[Extracted records]
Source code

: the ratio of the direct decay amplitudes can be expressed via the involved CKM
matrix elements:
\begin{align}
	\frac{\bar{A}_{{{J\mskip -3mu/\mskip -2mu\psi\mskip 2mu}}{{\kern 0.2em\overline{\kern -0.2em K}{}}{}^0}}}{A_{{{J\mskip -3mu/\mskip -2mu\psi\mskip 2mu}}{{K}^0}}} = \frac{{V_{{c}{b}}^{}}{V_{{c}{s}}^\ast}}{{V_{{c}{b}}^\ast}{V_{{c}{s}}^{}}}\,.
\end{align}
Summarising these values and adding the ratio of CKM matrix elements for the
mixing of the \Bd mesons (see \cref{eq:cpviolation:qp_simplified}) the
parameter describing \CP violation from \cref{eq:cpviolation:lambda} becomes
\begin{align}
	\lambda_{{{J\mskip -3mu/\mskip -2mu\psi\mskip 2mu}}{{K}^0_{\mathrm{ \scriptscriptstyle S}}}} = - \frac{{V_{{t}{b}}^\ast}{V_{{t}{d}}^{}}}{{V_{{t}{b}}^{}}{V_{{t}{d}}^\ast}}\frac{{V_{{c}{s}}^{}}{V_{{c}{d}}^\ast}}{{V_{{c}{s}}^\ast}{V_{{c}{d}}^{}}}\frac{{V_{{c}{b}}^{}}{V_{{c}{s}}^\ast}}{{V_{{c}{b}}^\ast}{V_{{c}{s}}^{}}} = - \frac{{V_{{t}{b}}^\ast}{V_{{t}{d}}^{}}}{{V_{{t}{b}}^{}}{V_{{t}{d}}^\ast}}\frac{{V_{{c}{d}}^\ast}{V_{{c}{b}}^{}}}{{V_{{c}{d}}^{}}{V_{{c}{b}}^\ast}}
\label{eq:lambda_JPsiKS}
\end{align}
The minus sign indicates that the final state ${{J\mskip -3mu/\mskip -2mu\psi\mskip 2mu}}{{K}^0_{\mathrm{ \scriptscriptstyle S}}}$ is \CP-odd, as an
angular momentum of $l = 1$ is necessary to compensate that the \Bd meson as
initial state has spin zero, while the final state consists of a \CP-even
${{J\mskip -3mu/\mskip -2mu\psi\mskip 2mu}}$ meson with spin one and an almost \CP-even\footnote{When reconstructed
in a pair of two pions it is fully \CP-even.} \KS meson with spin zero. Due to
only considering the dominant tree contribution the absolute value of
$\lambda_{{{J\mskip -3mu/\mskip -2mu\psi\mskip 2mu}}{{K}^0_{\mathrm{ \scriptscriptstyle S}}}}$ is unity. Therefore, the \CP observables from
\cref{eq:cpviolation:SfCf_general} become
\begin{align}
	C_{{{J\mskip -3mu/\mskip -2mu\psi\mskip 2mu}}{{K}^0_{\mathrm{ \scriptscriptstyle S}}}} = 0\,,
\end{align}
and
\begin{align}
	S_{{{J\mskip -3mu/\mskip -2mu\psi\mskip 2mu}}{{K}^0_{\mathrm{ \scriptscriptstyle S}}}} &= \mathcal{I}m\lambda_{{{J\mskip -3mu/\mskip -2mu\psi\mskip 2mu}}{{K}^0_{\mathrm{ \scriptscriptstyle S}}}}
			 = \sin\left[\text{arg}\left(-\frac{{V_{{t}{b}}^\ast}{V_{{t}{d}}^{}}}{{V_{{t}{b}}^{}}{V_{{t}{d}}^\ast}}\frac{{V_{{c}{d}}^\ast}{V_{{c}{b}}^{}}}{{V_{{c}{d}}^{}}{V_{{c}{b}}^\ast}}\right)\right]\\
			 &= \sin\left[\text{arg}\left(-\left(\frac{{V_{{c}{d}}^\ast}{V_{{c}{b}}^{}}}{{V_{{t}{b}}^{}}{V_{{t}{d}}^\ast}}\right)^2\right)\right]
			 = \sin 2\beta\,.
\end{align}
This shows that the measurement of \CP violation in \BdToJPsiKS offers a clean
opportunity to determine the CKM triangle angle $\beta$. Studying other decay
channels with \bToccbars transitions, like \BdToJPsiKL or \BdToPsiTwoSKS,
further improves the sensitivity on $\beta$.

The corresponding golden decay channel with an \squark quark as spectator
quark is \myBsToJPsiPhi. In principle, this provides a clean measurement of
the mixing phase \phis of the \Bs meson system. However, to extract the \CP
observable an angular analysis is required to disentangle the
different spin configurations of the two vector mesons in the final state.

Work item
Your task is to quote the lines above, beginning with the first and ending with the one that holds "mixing of the".

Answer to the problem
Source code

: the ratio of the direct decay amplitudes can be expressed via the involved CKM
matrix elements:
\begin{align}
	\frac{\bar{A}_{{{J\mskip -3mu/\mskip -2mu\psi\mskip 2mu}}{{\kern 0.2em\overline{\kern -0.2em K}{}}{}^0}}}{A_{{{J\mskip -3mu/\mskip -2mu\psi\mskip 2mu}}{{K}^0}}} = \frac{{V_{{c}{b}}^{}}{V_{{c}{s}}^\ast}}{{V_{{c}{b}}^\ast}{V_{{c}{s}}^{}}}\,.
\end{align}
Summarising these values and adding the ratio of CKM matrix elements for the
mixing of the \Bd mesons (see \cref{eq:cpviolation:qp_simplified}) the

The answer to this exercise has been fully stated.